# Task item
Print each entry in full, word for word, with no pictures in the result.

# Source material
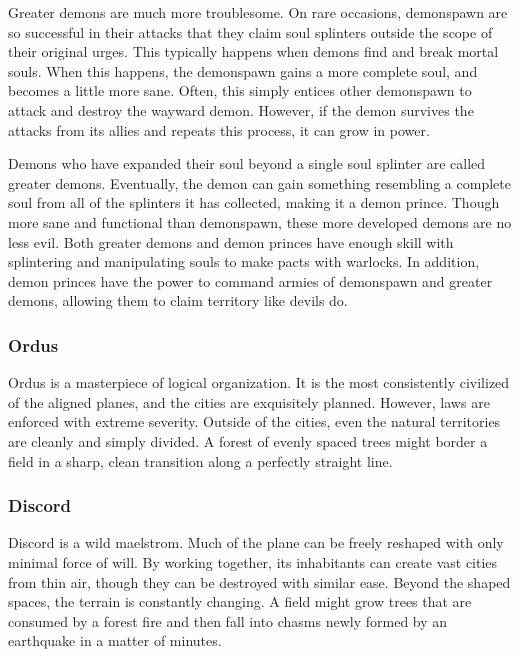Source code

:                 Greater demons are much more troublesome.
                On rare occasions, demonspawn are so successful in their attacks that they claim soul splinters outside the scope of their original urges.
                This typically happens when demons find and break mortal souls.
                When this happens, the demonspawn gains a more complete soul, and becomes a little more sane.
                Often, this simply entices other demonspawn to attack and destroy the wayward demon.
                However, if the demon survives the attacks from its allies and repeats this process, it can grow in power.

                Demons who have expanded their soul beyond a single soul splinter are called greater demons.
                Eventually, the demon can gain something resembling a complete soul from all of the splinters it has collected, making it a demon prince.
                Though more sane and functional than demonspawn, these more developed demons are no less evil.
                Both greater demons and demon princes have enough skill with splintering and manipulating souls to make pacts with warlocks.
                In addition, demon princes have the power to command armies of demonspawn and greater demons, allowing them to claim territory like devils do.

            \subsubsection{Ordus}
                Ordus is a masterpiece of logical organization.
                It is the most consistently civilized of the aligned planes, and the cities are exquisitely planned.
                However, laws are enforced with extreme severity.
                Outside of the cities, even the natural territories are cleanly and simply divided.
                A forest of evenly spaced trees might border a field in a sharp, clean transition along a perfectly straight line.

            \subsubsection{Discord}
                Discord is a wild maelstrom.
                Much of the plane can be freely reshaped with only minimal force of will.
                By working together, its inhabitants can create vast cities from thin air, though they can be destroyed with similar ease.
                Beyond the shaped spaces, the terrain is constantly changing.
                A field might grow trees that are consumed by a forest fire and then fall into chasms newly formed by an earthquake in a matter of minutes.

# Response box
Source code

:                 Greater demons are much more troublesome.
                On rare occasions, demonspawn are so successful in their attacks that they claim soul splinters outside the scope of their original urges.
                This typically happens when demons find and break mortal souls.
                When this happens, the demonspawn gains a more complete soul, and becomes a little more sane.
                Often, this simply entices other demonspawn to attack and destroy the wayward demon.
                However, if the demon survives the attacks from its allies and repeats this process, it can grow in power.

                Demons who have expanded their soul beyond a single soul splinter are called greater demons.
                Eventually, the demon can gain something resembling a complete soul from all of the splinters it has collected, making it a demon prince.
                Though more sane and functional than demonspawn, these more developed demons are no less evil.
                Both greater demons and demon princes have enough skill with splintering and manipulating souls to make pacts with warlocks.
                In addition, demon princes have the power to command armies of demonspawn and greater demons, allowing them to claim territory like devils do.

            \subsubsection{Ordus}
                Ordus is a masterpiece of logical organization.
                It is the most consistently civilized of the aligned planes, and the cities are exquisitely planned.
                However, laws are enforced with extreme severity.
                Outside of the cities, even the natural territories are cleanly and simply divided.
                A forest of evenly spaced trees might border a field in a sharp, clean transition along a perfectly straight line.

            \subsubsection{Discord}
                Discord is a wild maelstrom.
                Much of the plane can be freely reshaped with only minimal force of will.
                By working together, its inhabitants can create vast cities from thin air, though they can be destroyed with similar ease.
                Beyond the shaped spaces, the terrain is constantly changing.
                A field might grow trees that are consumed by a forest fire and then fall into chasms newly formed by an earthquake in a matter of minutes.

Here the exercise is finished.